Vincent Ramos of Phantom Secure was arrested back in March following an FBI investigation in which American, Canadian and Australian undercover agents posed as drug traffickers and made it plain they intended to use the phones to carry out illegal activity.
According to the criminal complaint [PDF], Ramos not only said it was "totally fine" to send a message that stated "sending MDMA to Montreal" but was caught telling government agents in Las Vegas that the company made the phone "specifically for this too" – referring to drug trafficking.
The Feds also persuaded a convicted drug trafficker that worked for the Mexican Sinaloa drug cartel and who was a customer of Phantom Secure to act as a witness against Ramos.
All that led to the guilty plea this week, in which Ramos admitted to running a criminal enterprise that helped import drugs – including cocaine, heroin, and methamphetamine - into the US, Australia, Mexico, Canada, Thailand and Europe. He faces a possible 20 years in jail.

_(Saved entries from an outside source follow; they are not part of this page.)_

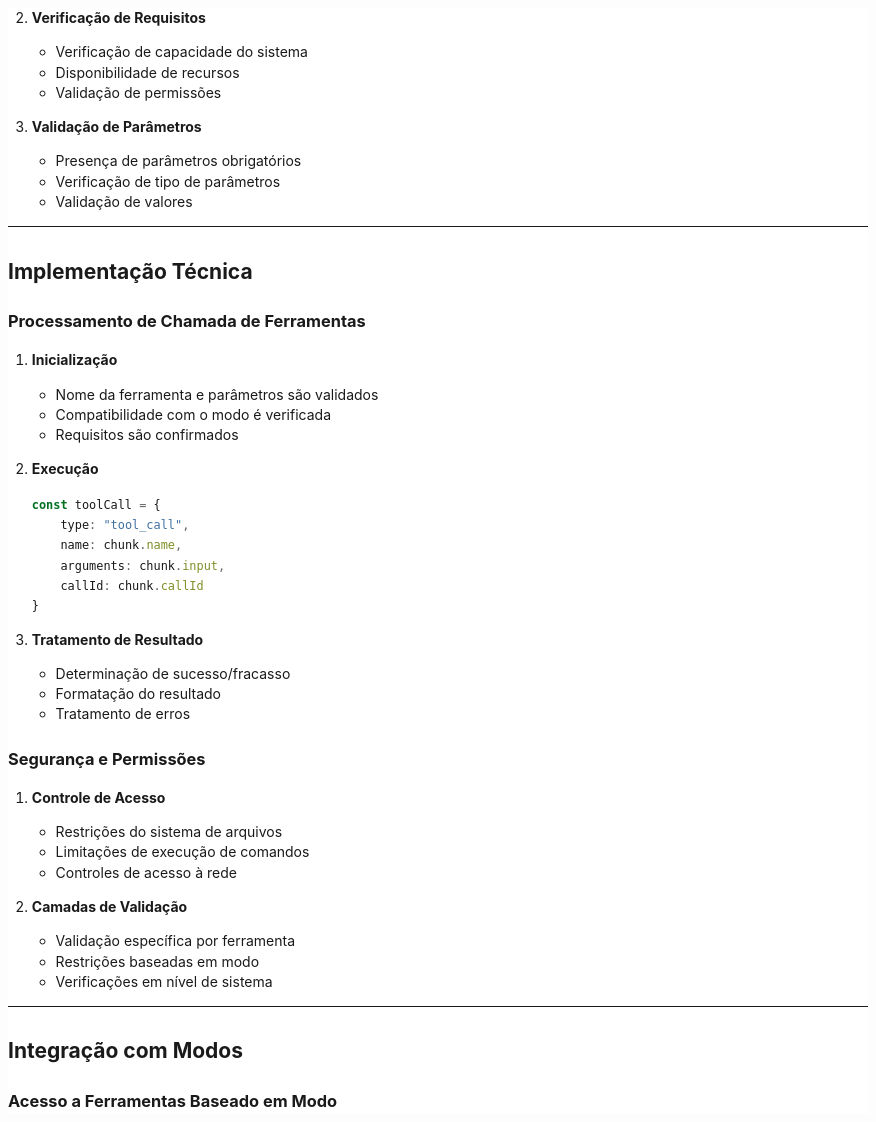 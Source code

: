2. **Verificação de Requisitos**
   - Verificação de capacidade do sistema
   - Disponibilidade de recursos
   - Validação de permissões

3. **Validação de Parâmetros**
   - Presença de parâmetros obrigatórios
   - Verificação de tipo de parâmetros
   - Validação de valores

---

## Implementação Técnica

### Processamento de Chamada de Ferramentas

1. **Inicialização**
   - Nome da ferramenta e parâmetros são validados
   - Compatibilidade com o modo é verificada
   - Requisitos são confirmados

2. **Execução**
   ```typescript
   const toolCall = {
       type: "tool_call",
       name: chunk.name,
       arguments: chunk.input,
       callId: chunk.callId
   }
   ```

3. **Tratamento de Resultado**
   - Determinação de sucesso/fracasso
   - Formatação do resultado
   - Tratamento de erros

### Segurança e Permissões

1. **Controle de Acesso**
   - Restrições do sistema de arquivos
   - Limitações de execução de comandos
   - Controles de acesso à rede

2. **Camadas de Validação**
   - Validação específica por ferramenta
   - Restrições baseadas em modo
   - Verificações em nível de sistema

---

## Integração com Modos

### Acesso a Ferramentas Baseado em Modo
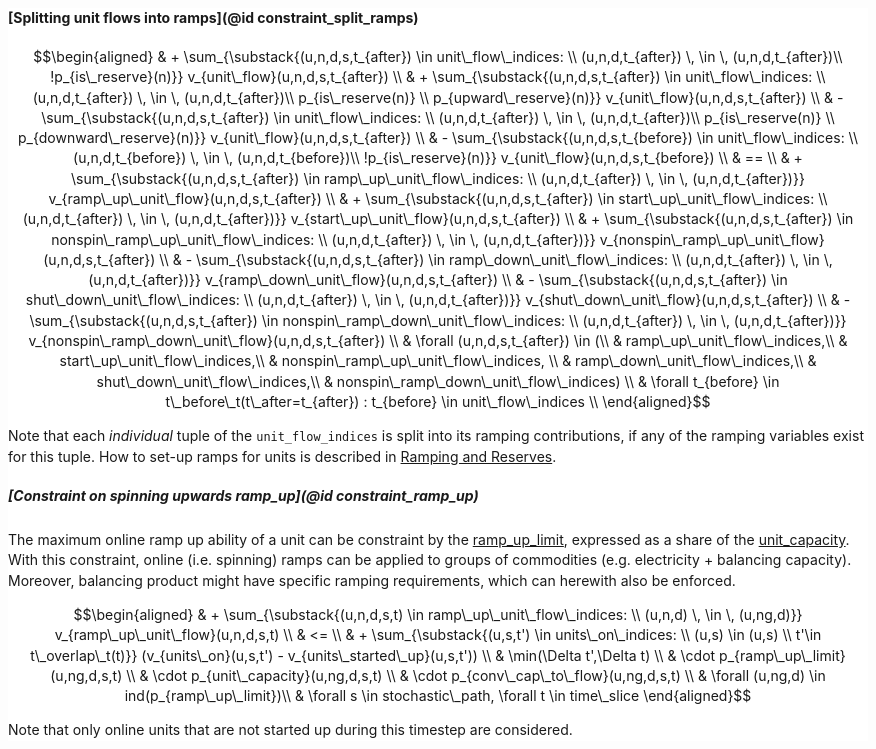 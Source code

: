 #### [Splitting unit flows into ramps](@id constraint_split_ramps)
```math
\begin{aligned}
& + \sum_{\substack{(u,n,d,s,t_{after}) \in unit\_flow\_indices: \\ (u,n,d,t_{after}) \, \in \, (u,n,d,t_{after})\\ !p_{is\_reserve}(n)}} v_{unit\_flow}(u,n,d,s,t_{after}) \\
& + \sum_{\substack{(u,n,d,s,t_{after}) \in unit\_flow\_indices: \\ (u,n,d,t_{after}) \, \in \, (u,n,d,t_{after})\\ p_{is\_reserve(n)} \\ p_{upward\_reserve}(n)}} v_{unit\_flow}(u,n,d,s,t_{after}) \\
& - \sum_{\substack{(u,n,d,s,t_{after}) \in unit\_flow\_indices: \\ (u,n,d,t_{after}) \, \in \, (u,n,d,t_{after})\\ p_{is\_reserve(n)} \\ p_{downward\_reserve}(n)}} v_{unit\_flow}(u,n,d,s,t_{after}) \\
& - \sum_{\substack{(u,n,d,s,t_{before}) \in unit\_flow\_indices: \\ (u,n,d,t_{before}) \, \in \, (u,n,d,t_{before})\\ !p_{is\_reserve}(n)}} v_{unit\_flow}(u,n,d,s,t_{before}) \\
& ==  \\
& + \sum_{\substack{(u,n,d,s,t_{after}) \in ramp\_up\_unit\_flow\_indices: \\ (u,n,d,t_{after}) \, \in \, (u,n,d,t_{after})}} v_{ramp\_up\_unit\_flow}(u,n,d,s,t_{after})  \\
& + \sum_{\substack{(u,n,d,s,t_{after}) \in start\_up\_unit\_flow\_indices: \\ (u,n,d,t_{after}) \, \in \, (u,n,d,t_{after})}} v_{start\_up\_unit\_flow}(u,n,d,s,t_{after}) \\
& + \sum_{\substack{(u,n,d,s,t_{after}) \in nonspin\_ramp\_up\_unit\_flow\_indices: \\ (u,n,d,t_{after}) \, \in \, (u,n,d,t_{after})}} v_{nonspin\_ramp\_up\_unit\_flow}(u,n,d,s,t_{after}) \\
& - \sum_{\substack{(u,n,d,s,t_{after}) \in ramp\_down\_unit\_flow\_indices: \\ (u,n,d,t_{after}) \, \in \, (u,n,d,t_{after})}} v_{ramp\_down\_unit\_flow}(u,n,d,s,t_{after}) \\
& - \sum_{\substack{(u,n,d,s,t_{after}) \in shut\_down\_unit\_flow\_indices: \\ (u,n,d,t_{after}) \, \in \, (u,n,d,t_{after})}} v_{shut\_down\_unit\_flow}(u,n,d,s,t_{after}) \\
& - \sum_{\substack{(u,n,d,s,t_{after}) \in nonspin\_ramp\_down\_unit\_flow\_indices: \\ (u,n,d,t_{after}) \, \in \, (u,n,d,t_{after})}} v_{nonspin\_ramp\_down\_unit\_flow}(u,n,d,s,t_{after}) \\
& \forall (u,n,d,s,t_{after}) \in (\\
& ramp\_up\_unit\_flow\_indices,\\
& start\_up\_unit\_flow\_indices,\\
& nonspin\_ramp\_up\_unit\_flow\_indices, \\
& ramp\_down\_unit\_flow\_indices,\\
& shut\_down\_unit\_flow\_indices,\\
& nonspin\_ramp\_down\_unit\_flow\_indices) \\
& \forall t_{before} \in t\_before\_t(t\_after=t_{after}) : t_{before} \in unit\_flow\_indices \\
\end{aligned}
```
Note that each *individual* tuple of the `unit_flow_indices` is split into its ramping contributions, if any of the ramping variables exist for this tuple. How to set-up ramps for units is described in [Ramping and Reserves](@ref).

##### [Constraint on spinning upwards ramp_up](@id constraint_ramp_up)
The maximum online ramp up ability of a unit can be constraint by the [ramp\_up\_limit](@ref), expressed as a share of the [unit\_capacity](@ref). With this constraint, online (i.e. spinning) ramps can be applied to groups of commodities (e.g. electricity + balancing capacity). Moreover, balancing product might have specific ramping requirements, which can herewith also be enforced.

```math
\begin{aligned}
& + \sum_{\substack{(u,n,d,s,t) \in ramp\_up\_unit\_flow\_indices: \\ (u,n,d) \, \in \, (u,ng,d)}} v_{ramp\_up\_unit\_flow}(u,n,d,s,t)  \\
& <= \\
& + \sum_{\substack{(u,s,t') \in units\_on\_indices: \\ (u,s) \in (u,s) \\ t'\in t\_overlap\_t(t)}}
 (v_{units\_on}(u,s,t')
 - v_{units\_started\_up}(u,s,t')) \\
& \min(\Delta t',\Delta t) \\
& \cdot p_{ramp\_up\_limit}(u,ng,d,s,t) \\
& \cdot p_{unit\_capacity}(u,ng,d,s,t) \\
& \cdot p_{conv\_cap\_to\_flow}(u,ng,d,s,t) \\
& \forall (u,ng,d) \in ind(p_{ramp\_up\_limit})\\
& \forall s \in stochastic\_path, \forall t \in time\_slice
\end{aligned}
```
Note that only online units that are not started up during this timestep are considered.
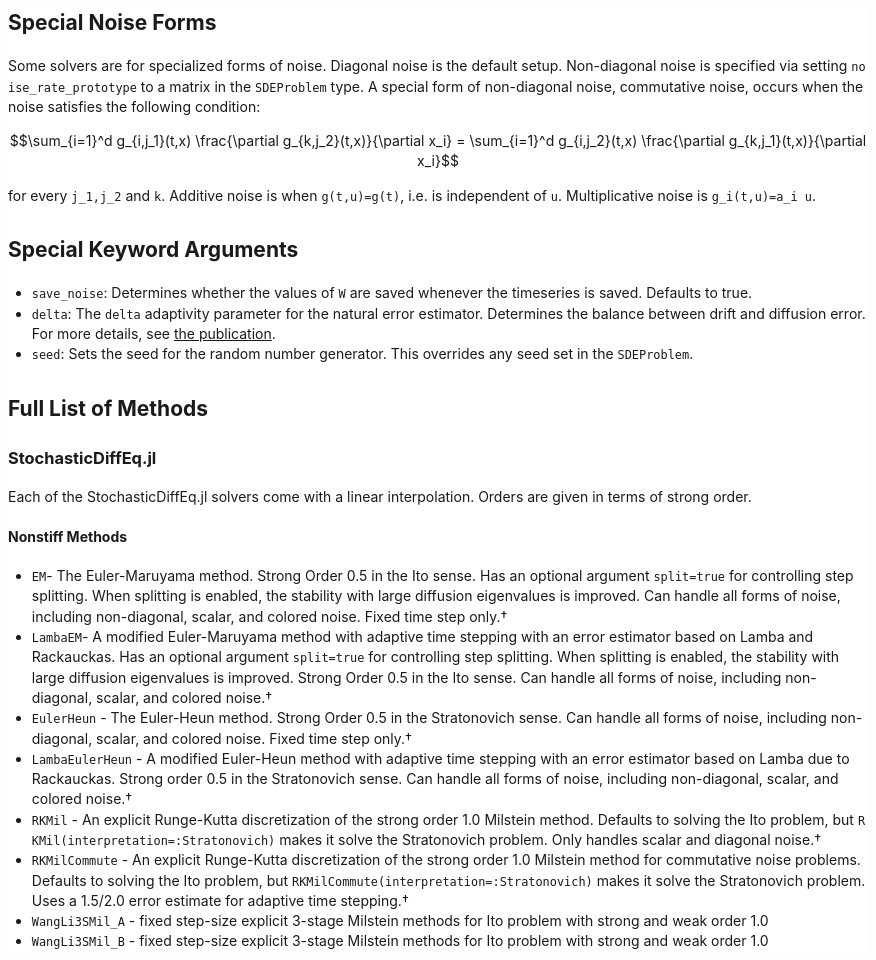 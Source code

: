 ## Special Noise Forms

Some solvers are for specialized forms of noise. Diagonal noise is the default
setup. Non-diagonal noise is specified via setting `noise_rate_prototype` to
a matrix in the `SDEProblem` type. A special form of non-diagonal noise,
commutative noise, occurs when the noise satisfies the following condition:

```math
\sum_{i=1}^d g_{i,j_1}(t,x) \frac{\partial g_{k,j_2}(t,x)}{\partial x_i} = \sum_{i=1}^d g_{i,j_2}(t,x) \frac{\partial g_{k,j_1}(t,x)}{\partial x_i}
```

for every ``j_1,j_2`` and ``k``. Additive noise is when ``g(t,u)=g(t)``,
i.e. is independent of `u`. Multiplicative noise is ``g_i(t,u)=a_i u``.

## Special Keyword Arguments

* `save_noise`: Determines whether the values of `W` are saved whenever the timeseries
  is saved. Defaults to true.
* `delta`: The `delta` adaptivity parameter for the natural error estimator.
  Determines the balance between drift and diffusion error. For more details, see
  [the publication](http://chrisrackauckas.com/assets/Papers/ChrisRackauckas-AdaptiveSRK.pdf).
* `seed`: Sets the seed for the random number generator. This overrides any seed
  set in the `SDEProblem`.

## Full List of Methods

### StochasticDiffEq.jl

Each of the StochasticDiffEq.jl solvers come with a linear interpolation.
Orders are given in terms of strong order.

#### Nonstiff Methods

- `EM`- The Euler-Maruyama method. Strong Order 0.5 in the Ito sense. Has an
  optional argument `split=true` for controlling step splitting. When splitting
  is enabled, the stability with large diffusion eigenvalues is improved. Can handle
  all forms of noise, including non-diagonal, scalar, and colored noise. Fixed
  time step only.†
- `LambaEM`- A modified Euler-Maruyama method with adaptive time stepping with
  an error estimator based on Lamba and Rackauckas. Has an optional argument
  `split=true` for controlling step splitting. When splitting is enabled, the
  stability with   large diffusion eigenvalues is improved. Strong Order 0.5 in
  the Ito sense. Can handle all forms of noise, including non-diagonal, scalar,
  and colored noise.†
- `EulerHeun` - The Euler-Heun method. Strong Order 0.5 in the Stratonovich sense.
  Can handle all forms of noise, including non-diagonal, scalar, and colored noise.
  Fixed time step only.†
- `LambaEulerHeun` - A modified Euler-Heun method with adaptive time stepping
  with an error estimator based on Lamba due to Rackauckas. Strong order 0.5 in
  the Stratonovich sense. Can handle all forms of noise, including non-diagonal,
  scalar, and colored noise.†
- `RKMil` - An explicit Runge-Kutta discretization of the strong order 1.0
  Milstein method. Defaults to solving the Ito problem, but
  `RKMil(interpretation=:Stratonovich)` makes it solve the Stratonovich problem.
  Only handles scalar and diagonal noise.†
- `RKMilCommute` - An explicit Runge-Kutta discretization of the strong order 1.0
  Milstein method for commutative noise problems. Defaults to solving the Ito
  problem, but `RKMilCommute(interpretation=:Stratonovich)` makes it solve the
  Stratonovich problem. Uses a 1.5/2.0 error estimate for adaptive time stepping.†
- `WangLi3SMil_A` - fixed step-size explicit 3-stage Milstein methods for Ito problem with strong and weak order 1.0
- `WangLi3SMil_B` - fixed step-size explicit 3-stage Milstein methods for Ito problem with strong and weak order 1.0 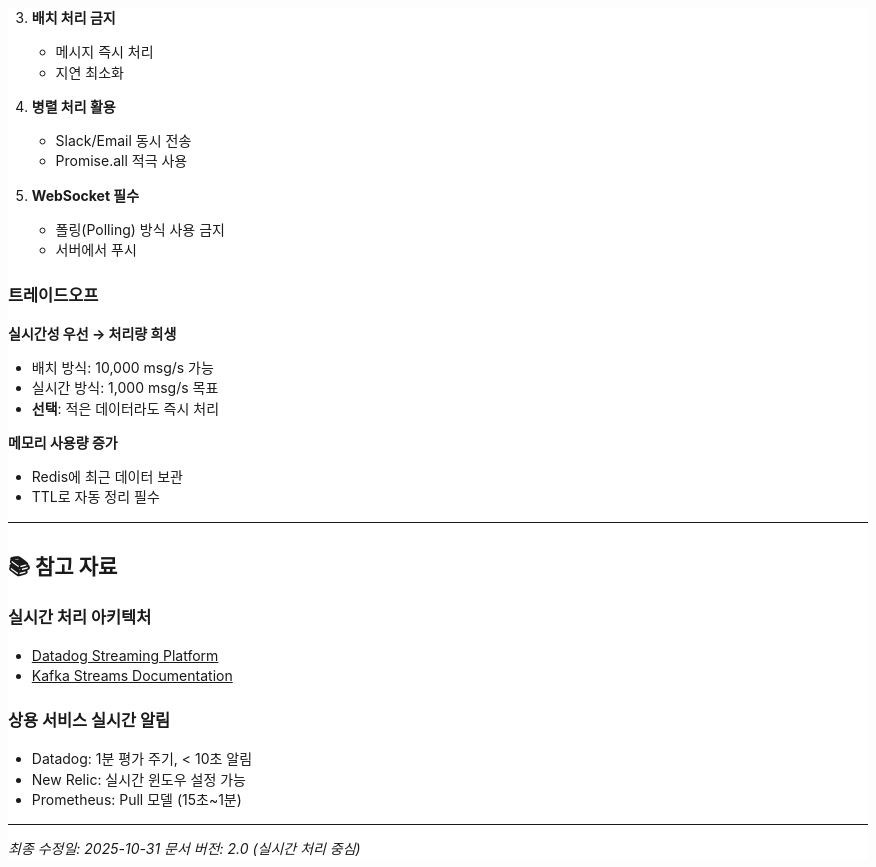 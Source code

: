 3. **배치 처리 금지**
   - 메시지 즉시 처리
   - 지연 최소화

4. **병렬 처리 활용**
   - Slack/Email 동시 전송
   - Promise.all 적극 사용

5. **WebSocket 필수**
   - 폴링(Polling) 방식 사용 금지
   - 서버에서 푸시

### 트레이드오프

**실시간성 우선 → 처리량 희생**
- 배치 방식: 10,000 msg/s 가능
- 실시간 방식: 1,000 msg/s 목표
- **선택**: 적은 데이터라도 즉시 처리

**메모리 사용량 증가**
- Redis에 최근 데이터 보관
- TTL로 자동 정리 필수

---

## 📚 참고 자료

### 실시간 처리 아키텍처
- [Datadog Streaming Platform](https://www.datadoghq.com/blog/engineering/streaming-platform-kafka-custom-abstractions/)
- [Kafka Streams Documentation](https://kafka.apache.org/documentation/streams/)

### 상용 서비스 실시간 알림
- Datadog: 1분 평가 주기, < 10초 알림
- New Relic: 실시간 윈도우 설정 가능
- Prometheus: Pull 모델 (15초~1분)

---

*최종 수정일: 2025-10-31*
*문서 버전: 2.0 (실시간 처리 중심)*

As well as stripping down the Blackberry devices and installing PGP software to allow for encrypted communications, Phantom Secure ran servers in Panama and Hong Kong as a way to stay out the reach of Western government investigators, and used proxies to disguise the physical location of those servers.
The company also installed and used remote-wipe systems on their phones so they could be cleared of any incriminating evidence if seized by law enforcement. He was usually paid in Bitcoin.
Phantom Secure is not the only company operating in what has quickly become a legal gray area, providing secure phones to what often turn out to be criminal enterprises. Another, Ennetcom, was shut down in Holland in 2016. Some others include Myntex, SkySecure and Ciphr.
But while those companies either check their customers credentials or don't ask too many questions, Ramos was willing to actively engage with criminal enterprises. And it was clearly a lucrative business.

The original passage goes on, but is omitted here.